At Industria, galvanized steel played a central role in both the structural and architectural expression of the building. It is the visible, expressive skeleton of the building. The exposed ramp structure, columns and beams, external staircases, handrails, green wall trellises and support frames all use hot dip galvanizing as both protection and architectural finish.

Industria High Density Development
© Fred Howarth
© Fred Howarth
On the street-facing elevations, this creates a crisp, metallic layer that clearly signals the building’s industrial role, while sitting comfortably alongside bold colour, supergraphics and way finding developed by Haworth Tompkins and DNCO.

The result is an instantly legible identity: tough, functional and precise, but also carefully curated.

The decision to galvanize was driven by performance as much as appearance. In an exposed, heavily used industrial environment, long-term corrosion protection and minimal maintenance are not optional extras, they are fundamental to keeping whole-life costs under control and to ensuring that the building can adapt rather than be replaced.

Galvanized steel delivers a durable, continuous coating that can withstand knocks, weather and pollutants, making it ideal for ramps, stairs and edge details that will be touched, scraped and driven past every day.

At the same time, the characteristic galvanized surface – lively, variegated, unmistakably “industrial” – reinforces the architectural ambition rather than detracting from it.

Sustainability and future flexibility sit at the core of the design.
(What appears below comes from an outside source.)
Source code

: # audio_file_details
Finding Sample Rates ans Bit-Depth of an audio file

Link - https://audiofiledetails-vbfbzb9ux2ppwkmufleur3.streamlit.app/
Industria’s stacked model maximises the use of scarce inner-city land, combining a lean steel structure, efficient floorplates and a highly insulated envelope to create a long-life “chassis” that can be reconfigured, adapted or partially disassembled over time.

The building achieves BREEAM Excellent and EPC A ratings, incorporates around 2,000 m2 of photovoltaic panels, and provides EV charging points in each unit’s loading area. Here, galvanized steel supports this strategy by extending service life, reducing the need for replacement components and supporting circularity through the inherent reusability and recyclability of galvanized steel.

© Fred Howarth
Industria High Density Development
© Fred Howarth

Architecturally, the scheme raises expectations for speculative industrial buildings. Full-height ‘shopfront’ glazing animates the ground floor, while a public café and business hub open the project to the street. Above, a rooftop breakout space offers tenants a place to meet, eat and socialise away from the working yard, a social layer rarely associated with industrial estates. Intelligent landscaping works hard on a dense site, using full-height green walls supported on galvanized frames, biodiverse margin habitats, native hedgerows and rain and shade gardens to deliver SUDS, visual relief and ecological value.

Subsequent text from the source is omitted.